*Work task*
Copy the lines below that contain "establishment".

**** Provided records ****

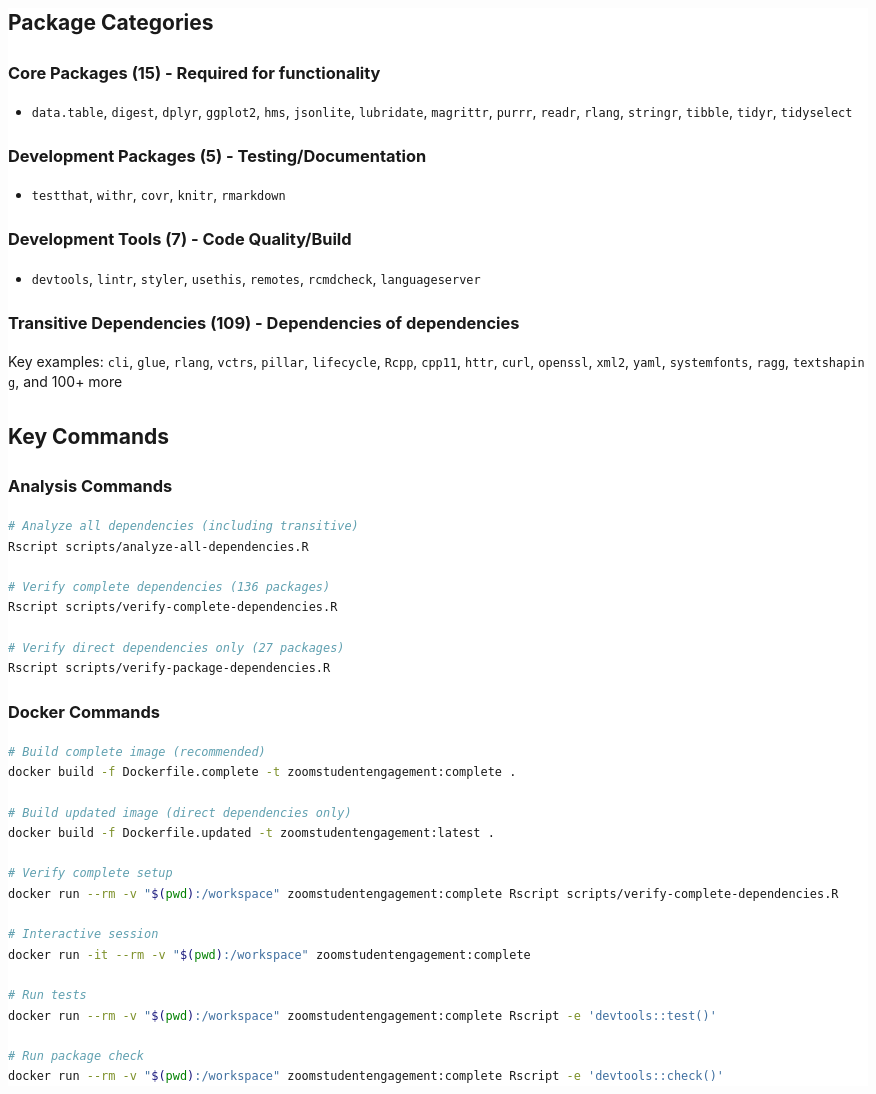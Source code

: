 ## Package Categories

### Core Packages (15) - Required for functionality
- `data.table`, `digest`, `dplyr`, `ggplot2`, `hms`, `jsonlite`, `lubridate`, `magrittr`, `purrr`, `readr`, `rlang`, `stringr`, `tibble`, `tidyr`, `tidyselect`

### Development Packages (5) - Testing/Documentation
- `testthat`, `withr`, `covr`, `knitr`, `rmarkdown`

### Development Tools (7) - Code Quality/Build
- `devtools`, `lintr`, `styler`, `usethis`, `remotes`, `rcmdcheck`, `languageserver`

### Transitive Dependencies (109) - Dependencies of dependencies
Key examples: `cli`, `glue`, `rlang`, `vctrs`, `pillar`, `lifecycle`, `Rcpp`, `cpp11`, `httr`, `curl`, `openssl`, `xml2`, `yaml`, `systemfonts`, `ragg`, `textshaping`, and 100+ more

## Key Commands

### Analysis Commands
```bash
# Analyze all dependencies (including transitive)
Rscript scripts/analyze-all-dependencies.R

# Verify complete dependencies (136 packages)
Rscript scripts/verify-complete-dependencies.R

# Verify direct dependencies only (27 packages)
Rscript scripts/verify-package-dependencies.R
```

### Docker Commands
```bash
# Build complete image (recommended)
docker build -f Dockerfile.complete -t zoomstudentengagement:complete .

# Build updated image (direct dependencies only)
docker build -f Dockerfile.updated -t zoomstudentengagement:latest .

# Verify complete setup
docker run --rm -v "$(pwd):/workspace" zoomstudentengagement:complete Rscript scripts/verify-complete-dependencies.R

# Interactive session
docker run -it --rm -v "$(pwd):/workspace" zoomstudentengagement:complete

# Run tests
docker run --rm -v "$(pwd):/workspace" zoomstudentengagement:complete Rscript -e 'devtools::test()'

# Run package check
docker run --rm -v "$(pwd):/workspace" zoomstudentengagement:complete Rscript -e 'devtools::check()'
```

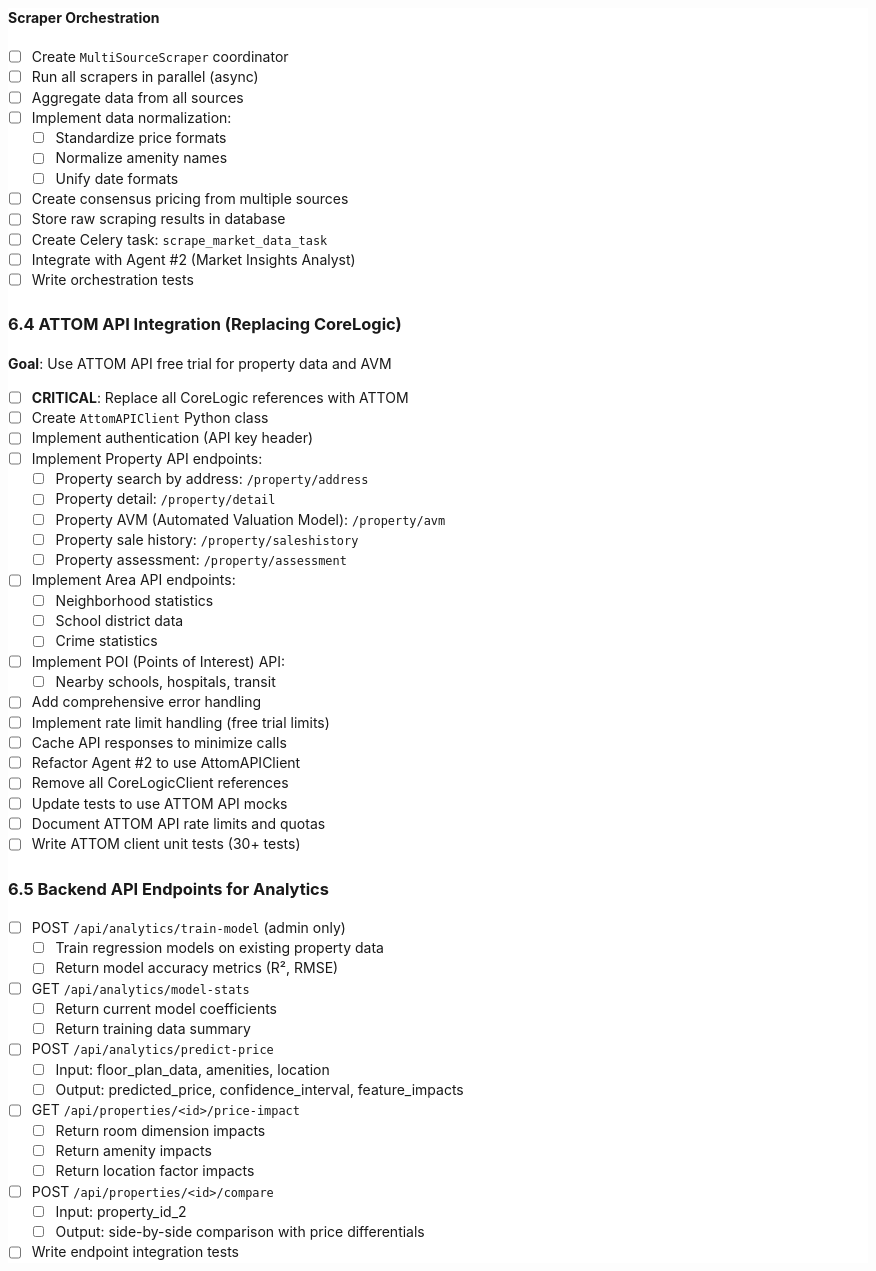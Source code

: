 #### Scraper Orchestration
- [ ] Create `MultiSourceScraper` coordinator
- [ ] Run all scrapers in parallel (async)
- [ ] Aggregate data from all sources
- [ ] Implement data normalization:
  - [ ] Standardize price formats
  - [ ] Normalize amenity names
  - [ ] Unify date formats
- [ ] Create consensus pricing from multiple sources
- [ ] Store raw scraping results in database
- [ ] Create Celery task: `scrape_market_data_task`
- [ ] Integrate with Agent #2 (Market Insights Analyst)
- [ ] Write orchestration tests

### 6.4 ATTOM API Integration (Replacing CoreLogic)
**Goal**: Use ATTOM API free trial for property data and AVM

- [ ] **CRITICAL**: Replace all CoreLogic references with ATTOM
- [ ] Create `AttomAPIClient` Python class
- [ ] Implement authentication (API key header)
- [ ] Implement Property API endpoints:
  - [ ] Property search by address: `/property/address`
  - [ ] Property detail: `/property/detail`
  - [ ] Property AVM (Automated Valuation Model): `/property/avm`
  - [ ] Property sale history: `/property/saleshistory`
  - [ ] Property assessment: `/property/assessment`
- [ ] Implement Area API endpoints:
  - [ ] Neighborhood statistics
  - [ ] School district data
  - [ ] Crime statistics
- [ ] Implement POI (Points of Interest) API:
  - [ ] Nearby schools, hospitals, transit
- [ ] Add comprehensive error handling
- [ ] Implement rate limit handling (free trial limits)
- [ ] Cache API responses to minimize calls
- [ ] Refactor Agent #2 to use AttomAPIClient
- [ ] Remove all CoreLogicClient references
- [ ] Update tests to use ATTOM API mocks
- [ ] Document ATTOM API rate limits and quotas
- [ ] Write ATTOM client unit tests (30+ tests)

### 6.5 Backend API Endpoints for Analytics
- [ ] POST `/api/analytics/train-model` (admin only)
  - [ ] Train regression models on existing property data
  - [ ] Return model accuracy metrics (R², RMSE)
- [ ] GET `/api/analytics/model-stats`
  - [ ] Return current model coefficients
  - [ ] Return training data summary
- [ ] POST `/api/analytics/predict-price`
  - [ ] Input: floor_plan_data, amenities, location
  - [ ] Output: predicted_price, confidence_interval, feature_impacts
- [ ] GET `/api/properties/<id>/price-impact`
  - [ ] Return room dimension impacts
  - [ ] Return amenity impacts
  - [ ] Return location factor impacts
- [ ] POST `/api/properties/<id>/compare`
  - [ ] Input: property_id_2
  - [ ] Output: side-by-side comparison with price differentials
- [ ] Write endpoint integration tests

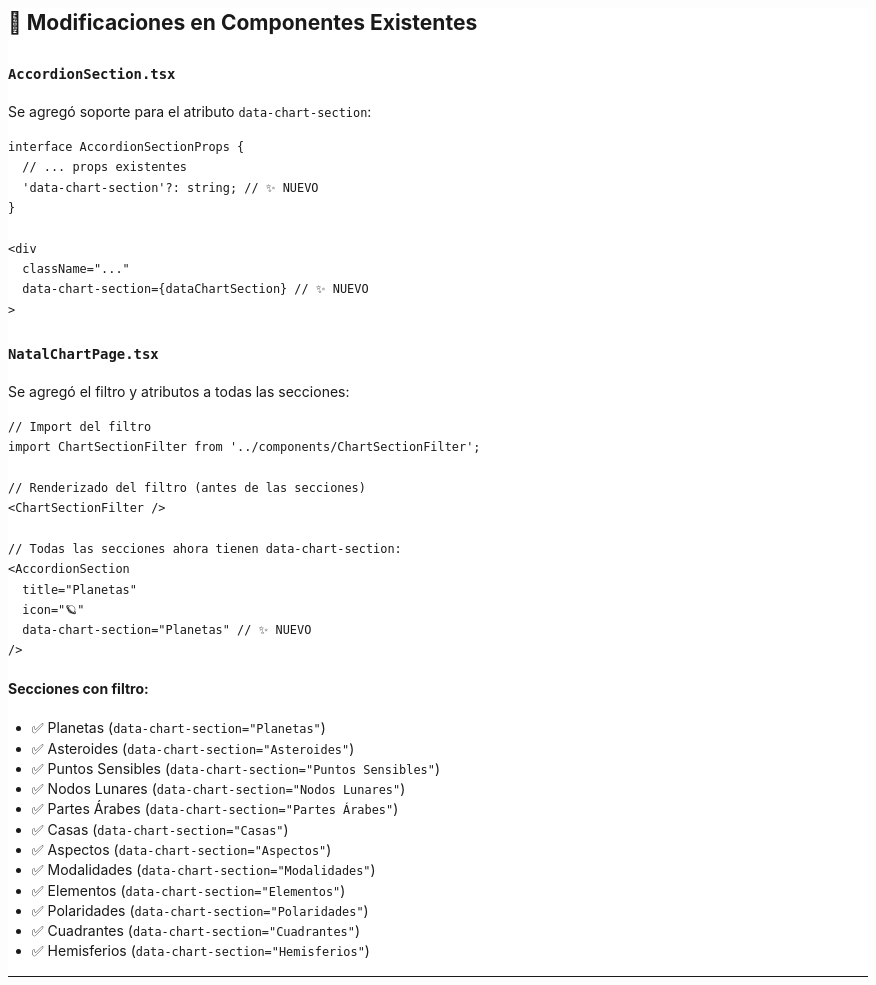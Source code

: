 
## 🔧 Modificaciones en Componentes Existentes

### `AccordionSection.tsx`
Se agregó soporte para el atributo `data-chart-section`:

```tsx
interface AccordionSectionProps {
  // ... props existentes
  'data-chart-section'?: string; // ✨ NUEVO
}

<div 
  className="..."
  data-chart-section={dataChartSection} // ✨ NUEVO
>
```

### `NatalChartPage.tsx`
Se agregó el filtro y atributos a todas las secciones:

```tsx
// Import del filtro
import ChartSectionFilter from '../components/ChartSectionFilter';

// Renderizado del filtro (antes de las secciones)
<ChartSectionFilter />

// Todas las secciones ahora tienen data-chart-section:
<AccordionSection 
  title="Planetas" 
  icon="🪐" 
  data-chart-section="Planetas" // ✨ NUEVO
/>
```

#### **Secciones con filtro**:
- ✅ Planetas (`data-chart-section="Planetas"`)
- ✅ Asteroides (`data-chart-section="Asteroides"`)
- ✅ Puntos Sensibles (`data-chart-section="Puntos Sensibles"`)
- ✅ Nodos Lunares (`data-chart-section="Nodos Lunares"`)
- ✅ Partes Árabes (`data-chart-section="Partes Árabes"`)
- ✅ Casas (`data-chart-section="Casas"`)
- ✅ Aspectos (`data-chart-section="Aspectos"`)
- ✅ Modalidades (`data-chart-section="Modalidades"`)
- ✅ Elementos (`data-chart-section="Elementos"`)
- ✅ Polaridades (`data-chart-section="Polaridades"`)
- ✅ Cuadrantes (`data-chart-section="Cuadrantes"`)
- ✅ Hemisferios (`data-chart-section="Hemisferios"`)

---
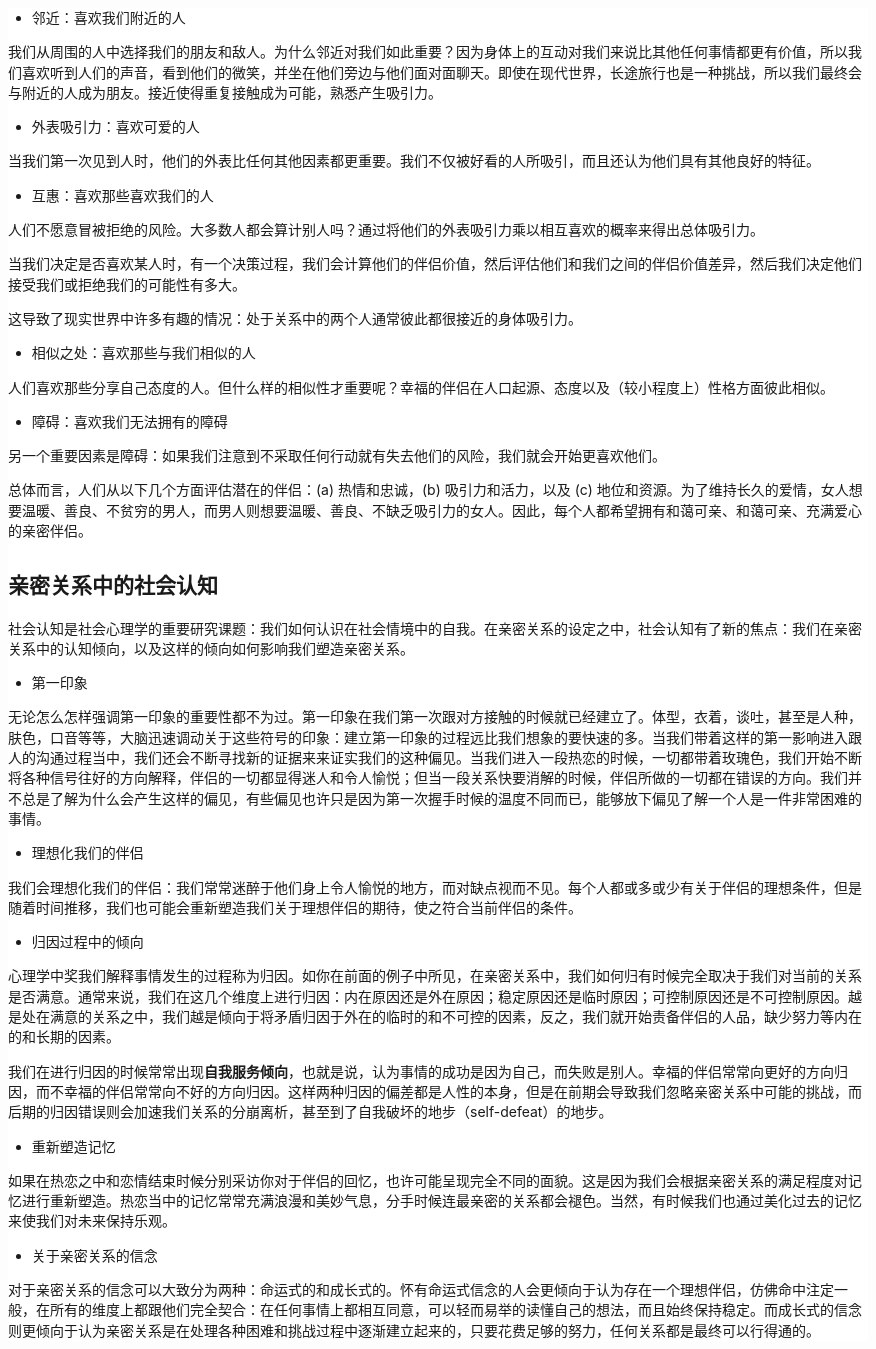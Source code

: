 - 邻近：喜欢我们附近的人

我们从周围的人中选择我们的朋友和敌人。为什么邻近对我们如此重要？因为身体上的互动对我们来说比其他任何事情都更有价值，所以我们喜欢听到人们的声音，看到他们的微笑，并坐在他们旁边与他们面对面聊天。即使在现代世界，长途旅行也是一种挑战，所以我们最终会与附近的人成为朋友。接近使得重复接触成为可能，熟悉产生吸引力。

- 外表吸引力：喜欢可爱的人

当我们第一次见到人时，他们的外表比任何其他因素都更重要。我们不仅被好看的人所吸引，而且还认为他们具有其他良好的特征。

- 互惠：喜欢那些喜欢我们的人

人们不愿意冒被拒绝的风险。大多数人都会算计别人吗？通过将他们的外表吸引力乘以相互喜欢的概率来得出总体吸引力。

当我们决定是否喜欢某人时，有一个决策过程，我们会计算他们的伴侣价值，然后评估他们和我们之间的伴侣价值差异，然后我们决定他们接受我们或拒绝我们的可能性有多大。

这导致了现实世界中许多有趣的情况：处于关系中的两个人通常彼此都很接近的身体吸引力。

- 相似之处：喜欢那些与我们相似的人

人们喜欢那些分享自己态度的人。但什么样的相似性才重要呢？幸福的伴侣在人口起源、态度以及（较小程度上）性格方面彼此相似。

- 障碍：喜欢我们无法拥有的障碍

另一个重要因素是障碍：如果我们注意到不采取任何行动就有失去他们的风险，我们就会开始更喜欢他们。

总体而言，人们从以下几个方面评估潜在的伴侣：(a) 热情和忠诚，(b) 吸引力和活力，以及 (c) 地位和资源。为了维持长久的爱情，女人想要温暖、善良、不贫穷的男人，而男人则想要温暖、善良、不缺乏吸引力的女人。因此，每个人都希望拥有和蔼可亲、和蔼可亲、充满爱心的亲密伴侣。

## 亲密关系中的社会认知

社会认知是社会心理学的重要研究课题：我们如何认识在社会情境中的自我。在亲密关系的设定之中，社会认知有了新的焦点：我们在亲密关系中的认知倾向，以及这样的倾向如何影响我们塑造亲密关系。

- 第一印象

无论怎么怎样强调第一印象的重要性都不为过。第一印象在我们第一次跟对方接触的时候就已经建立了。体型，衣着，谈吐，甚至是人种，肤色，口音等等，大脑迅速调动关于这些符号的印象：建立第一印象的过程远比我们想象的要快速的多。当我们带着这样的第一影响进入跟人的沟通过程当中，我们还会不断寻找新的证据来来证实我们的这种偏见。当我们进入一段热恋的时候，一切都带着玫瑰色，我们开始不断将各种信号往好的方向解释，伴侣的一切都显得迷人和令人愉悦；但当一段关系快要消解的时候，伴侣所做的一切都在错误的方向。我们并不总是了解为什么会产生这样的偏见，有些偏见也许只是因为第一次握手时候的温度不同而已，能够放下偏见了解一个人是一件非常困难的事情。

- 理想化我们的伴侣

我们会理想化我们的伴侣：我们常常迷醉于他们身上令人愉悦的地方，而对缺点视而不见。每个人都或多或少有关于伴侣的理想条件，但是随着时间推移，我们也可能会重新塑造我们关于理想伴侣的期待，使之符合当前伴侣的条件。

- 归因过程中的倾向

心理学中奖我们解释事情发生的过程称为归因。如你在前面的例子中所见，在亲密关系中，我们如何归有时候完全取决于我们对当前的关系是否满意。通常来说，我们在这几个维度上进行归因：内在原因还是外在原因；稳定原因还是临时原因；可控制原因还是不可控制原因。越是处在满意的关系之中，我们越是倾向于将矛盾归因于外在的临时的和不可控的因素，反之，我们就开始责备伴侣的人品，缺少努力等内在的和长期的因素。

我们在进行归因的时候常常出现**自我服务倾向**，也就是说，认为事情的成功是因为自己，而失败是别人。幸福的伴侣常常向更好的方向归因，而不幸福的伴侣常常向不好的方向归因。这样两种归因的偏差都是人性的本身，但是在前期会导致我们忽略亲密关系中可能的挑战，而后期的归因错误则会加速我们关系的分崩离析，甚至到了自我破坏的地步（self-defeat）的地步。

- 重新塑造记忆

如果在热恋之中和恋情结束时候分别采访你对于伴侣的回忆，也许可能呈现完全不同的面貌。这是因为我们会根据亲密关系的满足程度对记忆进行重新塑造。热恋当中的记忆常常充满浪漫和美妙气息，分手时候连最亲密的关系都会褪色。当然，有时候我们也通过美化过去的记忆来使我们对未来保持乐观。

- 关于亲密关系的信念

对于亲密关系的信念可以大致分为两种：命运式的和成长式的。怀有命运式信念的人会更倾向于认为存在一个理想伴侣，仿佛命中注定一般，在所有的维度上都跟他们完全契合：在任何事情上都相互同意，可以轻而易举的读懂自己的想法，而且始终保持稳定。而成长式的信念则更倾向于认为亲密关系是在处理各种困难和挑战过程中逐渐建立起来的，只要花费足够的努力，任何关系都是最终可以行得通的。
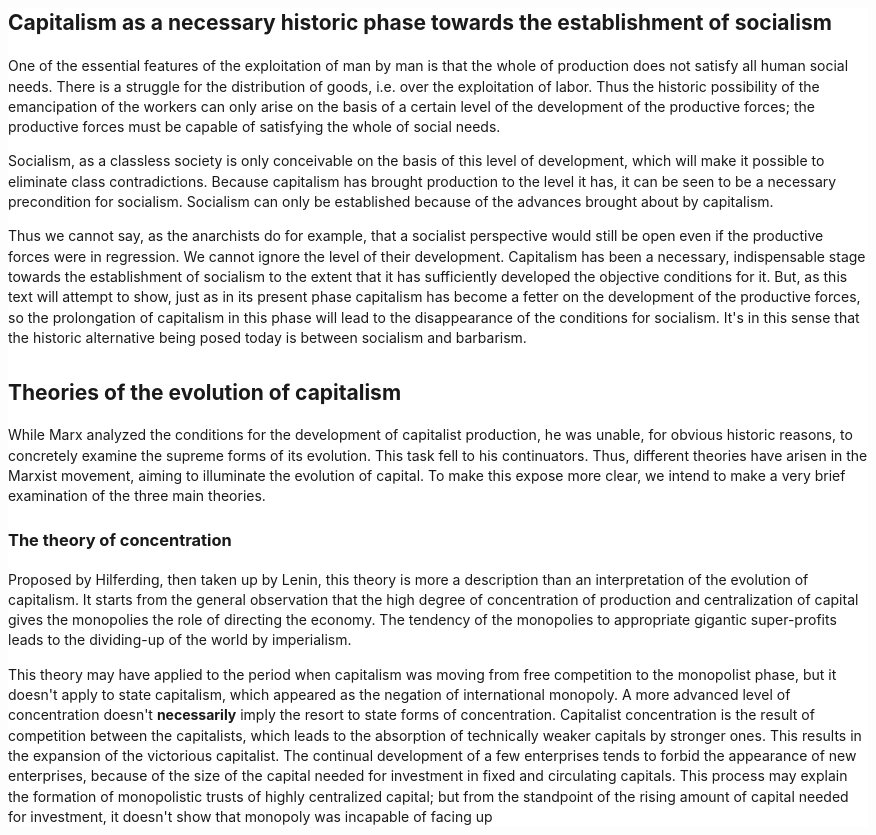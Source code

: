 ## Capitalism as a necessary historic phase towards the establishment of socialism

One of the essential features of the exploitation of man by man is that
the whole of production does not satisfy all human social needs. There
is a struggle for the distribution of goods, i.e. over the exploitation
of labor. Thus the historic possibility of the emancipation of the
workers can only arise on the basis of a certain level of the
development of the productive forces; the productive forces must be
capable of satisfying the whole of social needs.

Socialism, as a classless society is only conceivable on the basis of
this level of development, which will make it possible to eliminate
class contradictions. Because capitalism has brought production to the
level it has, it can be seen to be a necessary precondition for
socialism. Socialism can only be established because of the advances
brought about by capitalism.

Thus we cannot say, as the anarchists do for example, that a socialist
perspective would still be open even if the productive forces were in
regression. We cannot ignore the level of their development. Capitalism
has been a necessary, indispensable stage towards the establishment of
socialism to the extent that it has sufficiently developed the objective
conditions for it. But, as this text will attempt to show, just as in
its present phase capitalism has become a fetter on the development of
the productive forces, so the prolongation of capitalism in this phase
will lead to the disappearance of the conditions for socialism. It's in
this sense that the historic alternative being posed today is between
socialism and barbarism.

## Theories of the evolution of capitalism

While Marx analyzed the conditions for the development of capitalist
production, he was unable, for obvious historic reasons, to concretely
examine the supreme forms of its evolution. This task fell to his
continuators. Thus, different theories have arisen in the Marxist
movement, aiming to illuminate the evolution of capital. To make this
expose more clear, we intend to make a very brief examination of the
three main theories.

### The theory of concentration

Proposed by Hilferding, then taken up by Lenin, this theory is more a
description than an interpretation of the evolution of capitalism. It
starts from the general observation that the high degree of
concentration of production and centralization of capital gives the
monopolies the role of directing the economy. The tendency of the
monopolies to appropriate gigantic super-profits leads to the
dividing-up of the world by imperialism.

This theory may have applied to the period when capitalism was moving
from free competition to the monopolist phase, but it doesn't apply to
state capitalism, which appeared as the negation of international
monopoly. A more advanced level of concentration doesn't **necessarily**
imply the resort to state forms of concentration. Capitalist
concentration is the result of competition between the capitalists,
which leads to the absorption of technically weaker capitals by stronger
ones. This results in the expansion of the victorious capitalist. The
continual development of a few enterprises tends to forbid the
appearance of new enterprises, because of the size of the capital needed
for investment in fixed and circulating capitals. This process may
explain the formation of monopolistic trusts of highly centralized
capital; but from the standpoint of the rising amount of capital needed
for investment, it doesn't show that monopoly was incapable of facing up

****

*Exercise result*
: ## Capitalism as a necessary historic phase towards the establishment of socialism
has been a necessary, indispensable stage towards the establishment of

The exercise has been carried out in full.